No, I’m not talking about theoretical hacks and advanced exploits. I’m talking about actual, legitimate threats that could be posed to the average user. Consider this story about a woman who unlocked her husband’s phone while he was sleeping via his fingerprint scan and discovered he was cheating. Or this clip from sitcom Brooklyn Nine-Nine where one character unlocks another’s phone simply by pointing the camera at her face. Now it should go without saying that I’m neither endorsing nor encouraging cheating or any kind of illegal or unethical activity. But suppose my partner unlocks my phone while I’m napping and sees what I’m getting her for Christmas? There’s plenty of valid, legal reasons for you to want to control who has access to your device. If you’re a parent and you have small children, do you want just anyone to be able to pick up your phone and look through it at pictures of your kids or texts with them? I understand that in an ideal world, you would maintain positive control of your device but that’s not always possible. People make mistakes, get wrapped up and leave things laying around on their desks while they run to the bathroom. I leave my phone plugged in to charge overnight in another room. Or even at work sometimes I'll leave it plugged in while I work in another spot far away from an outlet.

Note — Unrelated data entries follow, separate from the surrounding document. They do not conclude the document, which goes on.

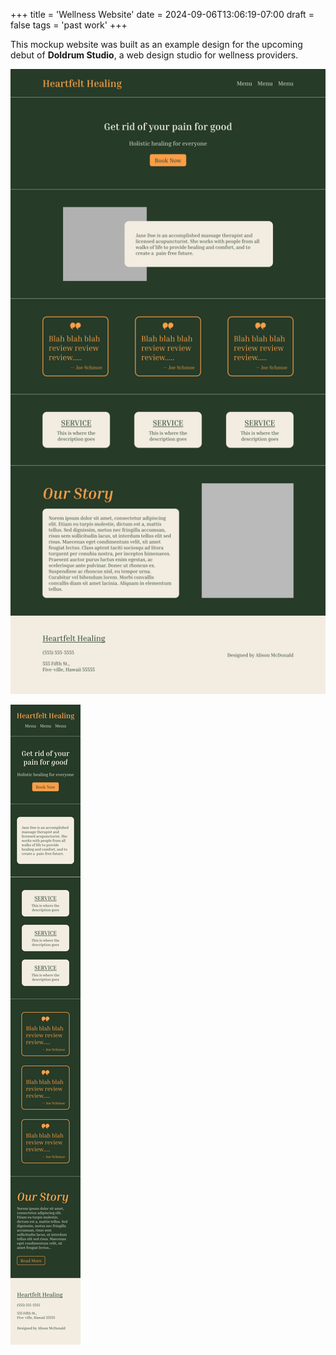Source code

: +++
title = 'Wellness Website'
date = 2024-09-06T13:06:19-07:00
draft = false
tags = 'past work'
+++

This mockup website was built as an example design for the upcoming debut of **Doldrum Studio**, a web design studio for wellness providers.

<!--more-->

![A mockup of a website in shades of green, with highlights of orange.](Featured_Desktop.jpg)

![A mockup of a mobile website in shades of green, with highlights of orange.](Featured_Mobile.jpg)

So Should You Use Biometrics?
This as a question I’ve wrestled with for a while now. The answer is I don’t know. First off, it depends on your threat model. I think my threat model is very low. I don’t think anyone will go out of their way to lift my fingerprint and make a rubber copy. On the other hand, I am politically active and I wouldn’t feel comfortable with face lock because I know that if I ever got detained a cop could simply flash the phone at my face to unlock it. So personally, I’m comfortable with fingerprint lock but facial ID. But then there’s the question of who has access to my biometrics and what are they doing with it? I use an iPhone. Apple claims they never have a copy of my fingerprint and that what they store is simply a digital signature – sort of like a password hash. However Apple has also claimed that they don’t have humans listen to Siri recordings, which turned out to be a lie, so I don’t know how much I trust them. Would I use biometrics like fingerprint on an air-gapped machine like the lock I mentioned earlier or a laptop I use for backups? Probably.
I wish I could give a more concrete answer. Usually I can at least say “here’s what I’d do, but you do you.” In this case, I don’t think that applies. There’s just too many variables. But so many people in the privacy community are opposed to biometrics (and often for good reason) that I wanted to discuss them in a more in-depth fashion. As with almost all technology, biometric identification isn’t bad. Who uses it, how, and what they do with the data can be. No matter what protection you go with for your devices – be it password, PIN, or biometric lock – make sure that you’ve done your research. Know the shortcomings both technologically, practically, and legally. Know what the risks and benefits are, know the company and how it’s supported, and most importantly make sure it’s secure. Fingerprint is unarguably more secure than a phone PIN of “0000.” But a 16-character alphanumeric passphrase might be more secure than a face print if you’re a celebrity. As with many things I discuss, there is no one size fits all, only education so you can decide what size you need.